**** DATA EXTRACT

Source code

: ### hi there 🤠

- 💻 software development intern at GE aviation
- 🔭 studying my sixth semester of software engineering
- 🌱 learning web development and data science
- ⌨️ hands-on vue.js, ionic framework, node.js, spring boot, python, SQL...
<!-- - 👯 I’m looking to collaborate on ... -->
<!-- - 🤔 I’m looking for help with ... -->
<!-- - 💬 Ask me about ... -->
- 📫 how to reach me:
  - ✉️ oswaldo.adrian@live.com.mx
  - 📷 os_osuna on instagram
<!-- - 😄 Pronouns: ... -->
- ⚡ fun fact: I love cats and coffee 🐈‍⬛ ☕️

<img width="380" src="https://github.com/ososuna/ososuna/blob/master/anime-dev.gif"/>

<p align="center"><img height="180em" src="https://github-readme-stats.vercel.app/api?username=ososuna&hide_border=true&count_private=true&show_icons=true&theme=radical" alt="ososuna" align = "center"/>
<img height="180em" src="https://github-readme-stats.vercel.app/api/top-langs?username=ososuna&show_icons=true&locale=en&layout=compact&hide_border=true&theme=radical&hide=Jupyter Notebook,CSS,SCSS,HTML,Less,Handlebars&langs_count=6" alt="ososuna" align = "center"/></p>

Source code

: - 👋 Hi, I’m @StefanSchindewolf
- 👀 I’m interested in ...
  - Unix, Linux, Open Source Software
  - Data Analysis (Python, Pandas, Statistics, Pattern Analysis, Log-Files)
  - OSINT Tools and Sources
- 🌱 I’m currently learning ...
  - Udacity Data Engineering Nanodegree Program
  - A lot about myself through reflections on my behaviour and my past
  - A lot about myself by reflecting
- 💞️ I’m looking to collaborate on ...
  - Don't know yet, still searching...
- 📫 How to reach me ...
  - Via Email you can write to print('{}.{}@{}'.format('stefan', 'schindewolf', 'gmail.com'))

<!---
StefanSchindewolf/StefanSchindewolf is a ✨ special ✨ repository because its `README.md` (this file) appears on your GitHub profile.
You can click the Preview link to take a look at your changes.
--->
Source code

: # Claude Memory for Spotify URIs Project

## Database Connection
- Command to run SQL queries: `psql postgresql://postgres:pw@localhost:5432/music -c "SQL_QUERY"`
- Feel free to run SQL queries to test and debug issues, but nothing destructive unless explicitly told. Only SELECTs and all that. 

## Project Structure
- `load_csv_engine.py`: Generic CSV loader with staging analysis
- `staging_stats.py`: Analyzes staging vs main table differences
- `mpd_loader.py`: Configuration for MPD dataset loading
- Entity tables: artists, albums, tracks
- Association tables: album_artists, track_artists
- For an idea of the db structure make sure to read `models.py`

********
**** DATA EXTRACT

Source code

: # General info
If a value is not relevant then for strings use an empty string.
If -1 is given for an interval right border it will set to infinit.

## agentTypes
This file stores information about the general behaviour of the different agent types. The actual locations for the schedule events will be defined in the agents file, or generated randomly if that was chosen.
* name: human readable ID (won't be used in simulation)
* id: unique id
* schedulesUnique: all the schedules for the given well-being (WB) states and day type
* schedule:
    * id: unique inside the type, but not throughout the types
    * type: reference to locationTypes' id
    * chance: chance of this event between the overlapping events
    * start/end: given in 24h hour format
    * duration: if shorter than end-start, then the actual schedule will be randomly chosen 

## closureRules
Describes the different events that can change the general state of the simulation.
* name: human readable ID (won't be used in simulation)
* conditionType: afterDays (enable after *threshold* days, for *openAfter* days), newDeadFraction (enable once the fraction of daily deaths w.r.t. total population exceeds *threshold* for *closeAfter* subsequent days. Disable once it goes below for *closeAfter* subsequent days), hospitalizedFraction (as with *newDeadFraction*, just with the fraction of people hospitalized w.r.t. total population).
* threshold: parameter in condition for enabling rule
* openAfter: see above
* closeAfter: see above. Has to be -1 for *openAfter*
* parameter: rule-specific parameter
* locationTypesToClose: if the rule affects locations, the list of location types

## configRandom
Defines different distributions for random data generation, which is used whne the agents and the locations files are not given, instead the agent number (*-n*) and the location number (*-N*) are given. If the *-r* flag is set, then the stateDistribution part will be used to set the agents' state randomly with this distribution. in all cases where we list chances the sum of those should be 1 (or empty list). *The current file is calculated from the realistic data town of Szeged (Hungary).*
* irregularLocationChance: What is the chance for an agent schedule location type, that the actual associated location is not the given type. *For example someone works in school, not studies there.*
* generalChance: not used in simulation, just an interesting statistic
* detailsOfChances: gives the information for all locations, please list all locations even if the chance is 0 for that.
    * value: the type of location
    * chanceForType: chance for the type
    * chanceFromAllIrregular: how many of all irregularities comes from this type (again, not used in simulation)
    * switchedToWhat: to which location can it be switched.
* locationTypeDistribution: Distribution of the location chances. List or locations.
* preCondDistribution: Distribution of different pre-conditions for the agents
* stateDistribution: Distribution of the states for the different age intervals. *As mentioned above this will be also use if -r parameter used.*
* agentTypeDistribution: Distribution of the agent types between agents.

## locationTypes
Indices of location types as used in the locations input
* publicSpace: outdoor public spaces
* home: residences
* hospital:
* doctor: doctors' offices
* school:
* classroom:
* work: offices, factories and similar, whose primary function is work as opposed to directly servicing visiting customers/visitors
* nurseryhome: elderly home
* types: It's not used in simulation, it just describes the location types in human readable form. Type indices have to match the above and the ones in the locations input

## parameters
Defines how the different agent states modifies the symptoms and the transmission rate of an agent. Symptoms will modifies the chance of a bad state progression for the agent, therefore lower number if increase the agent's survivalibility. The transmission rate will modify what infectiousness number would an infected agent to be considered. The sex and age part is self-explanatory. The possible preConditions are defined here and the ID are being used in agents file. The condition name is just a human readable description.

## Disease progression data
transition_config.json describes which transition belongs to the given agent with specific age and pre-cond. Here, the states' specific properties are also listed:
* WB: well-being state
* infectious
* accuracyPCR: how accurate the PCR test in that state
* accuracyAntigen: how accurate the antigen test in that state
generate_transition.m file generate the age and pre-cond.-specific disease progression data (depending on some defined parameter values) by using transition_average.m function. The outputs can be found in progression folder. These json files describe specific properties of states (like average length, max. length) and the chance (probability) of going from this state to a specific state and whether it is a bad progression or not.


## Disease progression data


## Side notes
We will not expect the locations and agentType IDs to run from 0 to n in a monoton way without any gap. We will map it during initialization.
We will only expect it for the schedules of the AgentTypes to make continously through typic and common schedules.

********

Copy the stretch of the records above that runs from the line with "nurseryhome: elderly home" through the line with "## parameters". Both end lines belong in the copy, and nothing else does.

* nurseryhome: elderly home
* types: It's not used in simulation, it just describes the location types in human readable form. Type indices have to match the above and the ones in the locations input

## parameters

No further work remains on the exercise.